Records contained in a dataset:
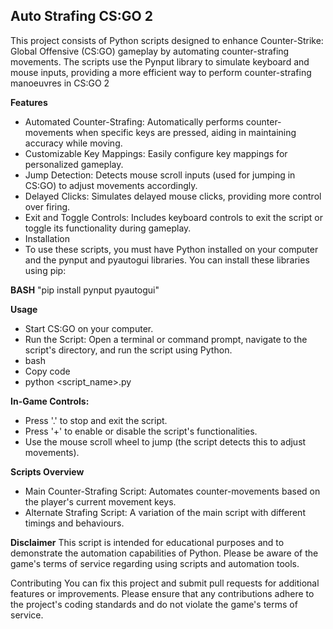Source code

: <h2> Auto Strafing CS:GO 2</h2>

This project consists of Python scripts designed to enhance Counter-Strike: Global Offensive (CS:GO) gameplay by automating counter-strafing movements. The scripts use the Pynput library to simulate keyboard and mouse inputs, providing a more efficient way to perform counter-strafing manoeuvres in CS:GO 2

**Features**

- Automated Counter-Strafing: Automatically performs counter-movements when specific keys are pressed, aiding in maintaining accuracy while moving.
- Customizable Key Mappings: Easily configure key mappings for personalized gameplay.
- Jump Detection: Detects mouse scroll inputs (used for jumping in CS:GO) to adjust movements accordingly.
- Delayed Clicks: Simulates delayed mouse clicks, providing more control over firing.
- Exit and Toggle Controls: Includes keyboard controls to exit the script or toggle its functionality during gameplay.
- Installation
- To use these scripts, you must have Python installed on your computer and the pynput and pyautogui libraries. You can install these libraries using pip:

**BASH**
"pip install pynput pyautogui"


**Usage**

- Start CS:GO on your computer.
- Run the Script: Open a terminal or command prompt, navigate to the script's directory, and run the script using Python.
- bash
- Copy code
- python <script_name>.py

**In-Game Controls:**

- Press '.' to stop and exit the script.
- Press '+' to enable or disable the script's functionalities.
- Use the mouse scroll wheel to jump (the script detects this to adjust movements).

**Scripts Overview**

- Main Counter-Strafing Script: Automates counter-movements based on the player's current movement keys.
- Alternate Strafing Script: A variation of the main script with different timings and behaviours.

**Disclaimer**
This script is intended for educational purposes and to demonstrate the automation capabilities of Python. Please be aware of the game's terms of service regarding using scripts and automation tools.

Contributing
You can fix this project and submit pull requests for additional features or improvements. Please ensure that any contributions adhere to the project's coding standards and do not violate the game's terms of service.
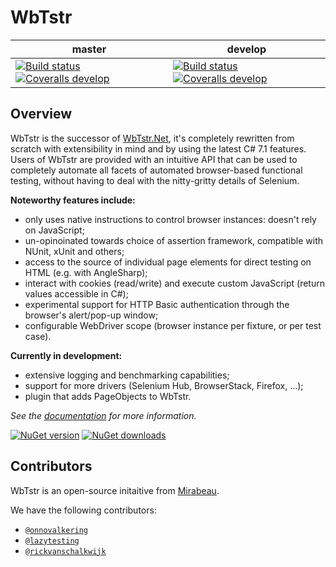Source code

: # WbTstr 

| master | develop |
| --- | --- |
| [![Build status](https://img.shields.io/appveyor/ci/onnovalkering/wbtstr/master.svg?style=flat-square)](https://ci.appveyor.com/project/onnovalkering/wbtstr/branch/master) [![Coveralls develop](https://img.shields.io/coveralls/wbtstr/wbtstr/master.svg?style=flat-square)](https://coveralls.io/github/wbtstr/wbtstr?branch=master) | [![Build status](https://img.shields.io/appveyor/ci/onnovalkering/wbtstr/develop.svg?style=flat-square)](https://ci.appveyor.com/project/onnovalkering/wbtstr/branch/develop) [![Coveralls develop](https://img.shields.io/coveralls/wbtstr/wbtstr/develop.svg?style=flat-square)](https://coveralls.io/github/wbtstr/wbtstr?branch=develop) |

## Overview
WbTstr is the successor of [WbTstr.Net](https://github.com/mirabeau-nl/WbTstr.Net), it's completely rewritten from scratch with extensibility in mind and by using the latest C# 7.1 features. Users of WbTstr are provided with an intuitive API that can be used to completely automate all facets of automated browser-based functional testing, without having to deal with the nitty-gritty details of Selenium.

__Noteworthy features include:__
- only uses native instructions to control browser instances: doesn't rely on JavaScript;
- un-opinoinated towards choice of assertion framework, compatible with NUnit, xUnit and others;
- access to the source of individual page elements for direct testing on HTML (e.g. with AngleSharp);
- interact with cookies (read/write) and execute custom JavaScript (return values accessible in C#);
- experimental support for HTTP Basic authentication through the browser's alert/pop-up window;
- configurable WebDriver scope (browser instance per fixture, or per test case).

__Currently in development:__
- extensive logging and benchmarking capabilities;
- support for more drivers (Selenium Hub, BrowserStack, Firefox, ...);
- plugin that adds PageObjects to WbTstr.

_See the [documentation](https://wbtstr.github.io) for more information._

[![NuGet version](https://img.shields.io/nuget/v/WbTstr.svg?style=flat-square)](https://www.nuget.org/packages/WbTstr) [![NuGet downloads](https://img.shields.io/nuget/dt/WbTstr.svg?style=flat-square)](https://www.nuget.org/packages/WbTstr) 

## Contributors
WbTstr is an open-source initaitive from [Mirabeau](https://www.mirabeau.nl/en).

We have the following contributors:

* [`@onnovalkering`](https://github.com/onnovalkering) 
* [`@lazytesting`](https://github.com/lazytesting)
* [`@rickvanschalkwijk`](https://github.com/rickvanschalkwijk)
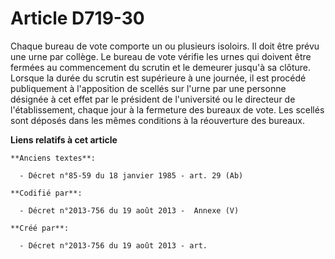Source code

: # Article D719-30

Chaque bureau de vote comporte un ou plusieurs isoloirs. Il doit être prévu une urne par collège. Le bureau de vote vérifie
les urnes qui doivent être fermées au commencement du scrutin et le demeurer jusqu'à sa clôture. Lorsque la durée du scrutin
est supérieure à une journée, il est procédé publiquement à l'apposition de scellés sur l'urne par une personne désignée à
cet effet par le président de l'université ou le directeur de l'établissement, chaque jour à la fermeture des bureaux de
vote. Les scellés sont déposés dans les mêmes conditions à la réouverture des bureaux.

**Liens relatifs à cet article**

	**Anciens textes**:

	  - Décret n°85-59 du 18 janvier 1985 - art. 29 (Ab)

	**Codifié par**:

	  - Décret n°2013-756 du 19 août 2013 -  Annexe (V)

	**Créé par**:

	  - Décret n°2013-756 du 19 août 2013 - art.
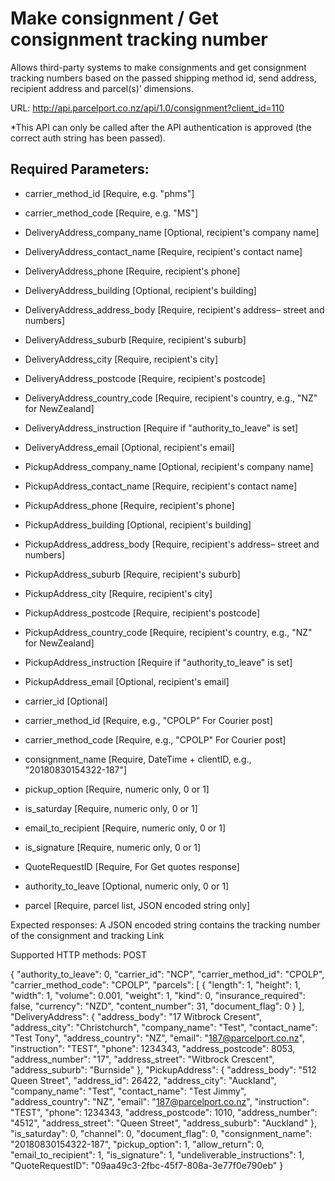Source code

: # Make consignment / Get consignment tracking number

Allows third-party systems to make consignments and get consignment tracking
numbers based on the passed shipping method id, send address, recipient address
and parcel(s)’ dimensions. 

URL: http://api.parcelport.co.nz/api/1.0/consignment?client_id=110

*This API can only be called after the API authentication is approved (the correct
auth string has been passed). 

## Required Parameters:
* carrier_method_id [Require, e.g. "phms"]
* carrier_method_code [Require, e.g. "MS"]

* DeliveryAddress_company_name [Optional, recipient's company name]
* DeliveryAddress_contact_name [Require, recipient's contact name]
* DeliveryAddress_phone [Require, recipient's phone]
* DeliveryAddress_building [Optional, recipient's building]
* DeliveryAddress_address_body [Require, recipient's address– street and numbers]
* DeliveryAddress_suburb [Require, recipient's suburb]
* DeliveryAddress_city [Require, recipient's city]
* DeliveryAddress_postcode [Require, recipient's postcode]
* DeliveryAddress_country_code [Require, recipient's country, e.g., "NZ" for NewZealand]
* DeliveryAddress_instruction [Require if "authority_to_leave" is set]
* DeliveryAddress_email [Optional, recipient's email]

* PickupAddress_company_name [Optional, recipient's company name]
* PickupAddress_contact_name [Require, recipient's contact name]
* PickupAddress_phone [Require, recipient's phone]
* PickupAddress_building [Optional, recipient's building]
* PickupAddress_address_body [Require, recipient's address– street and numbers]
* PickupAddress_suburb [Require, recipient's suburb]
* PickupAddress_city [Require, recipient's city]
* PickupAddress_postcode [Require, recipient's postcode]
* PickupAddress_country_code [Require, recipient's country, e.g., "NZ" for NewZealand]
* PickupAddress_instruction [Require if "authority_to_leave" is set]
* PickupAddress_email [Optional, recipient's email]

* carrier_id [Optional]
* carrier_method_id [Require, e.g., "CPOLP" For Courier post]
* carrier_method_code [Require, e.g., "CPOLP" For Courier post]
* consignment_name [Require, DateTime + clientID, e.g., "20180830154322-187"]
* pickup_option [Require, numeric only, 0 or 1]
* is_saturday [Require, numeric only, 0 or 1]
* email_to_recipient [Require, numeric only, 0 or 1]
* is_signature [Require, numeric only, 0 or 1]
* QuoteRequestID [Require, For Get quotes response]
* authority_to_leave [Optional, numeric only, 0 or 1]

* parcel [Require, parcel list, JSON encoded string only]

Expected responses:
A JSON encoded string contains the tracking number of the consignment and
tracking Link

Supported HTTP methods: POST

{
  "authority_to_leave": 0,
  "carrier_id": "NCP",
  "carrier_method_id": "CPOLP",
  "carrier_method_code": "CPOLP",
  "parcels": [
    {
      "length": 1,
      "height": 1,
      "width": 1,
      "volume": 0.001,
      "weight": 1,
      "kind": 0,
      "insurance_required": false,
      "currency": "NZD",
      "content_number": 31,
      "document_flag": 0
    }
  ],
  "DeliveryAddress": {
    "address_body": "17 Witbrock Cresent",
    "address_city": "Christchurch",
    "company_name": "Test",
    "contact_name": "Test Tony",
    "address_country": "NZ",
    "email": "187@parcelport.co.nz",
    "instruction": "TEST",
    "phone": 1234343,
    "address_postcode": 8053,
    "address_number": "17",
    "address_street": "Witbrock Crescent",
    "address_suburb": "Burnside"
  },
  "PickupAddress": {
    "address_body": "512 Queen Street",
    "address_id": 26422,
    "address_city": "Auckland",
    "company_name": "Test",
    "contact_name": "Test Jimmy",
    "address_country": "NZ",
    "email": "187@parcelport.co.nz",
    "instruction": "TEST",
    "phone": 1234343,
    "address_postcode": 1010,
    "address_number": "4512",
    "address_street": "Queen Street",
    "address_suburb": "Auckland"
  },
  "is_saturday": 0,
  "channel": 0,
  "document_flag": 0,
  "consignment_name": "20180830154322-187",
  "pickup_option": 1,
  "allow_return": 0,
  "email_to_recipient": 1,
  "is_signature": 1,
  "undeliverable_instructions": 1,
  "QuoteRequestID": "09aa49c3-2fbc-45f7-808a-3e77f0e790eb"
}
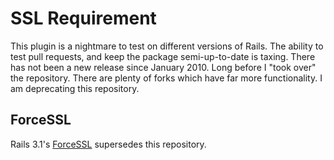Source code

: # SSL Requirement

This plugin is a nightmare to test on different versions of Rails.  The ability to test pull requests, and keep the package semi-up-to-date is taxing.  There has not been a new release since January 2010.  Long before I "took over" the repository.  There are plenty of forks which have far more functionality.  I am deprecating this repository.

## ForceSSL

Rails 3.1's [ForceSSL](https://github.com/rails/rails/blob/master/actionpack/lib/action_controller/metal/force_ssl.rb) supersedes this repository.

● Exercise instructions:
All lines in the entries above that hold the word "Auckland" need to be copied.

● Result of the task:
    "address_city": "Auckland",
    "address_suburb": "Auckland"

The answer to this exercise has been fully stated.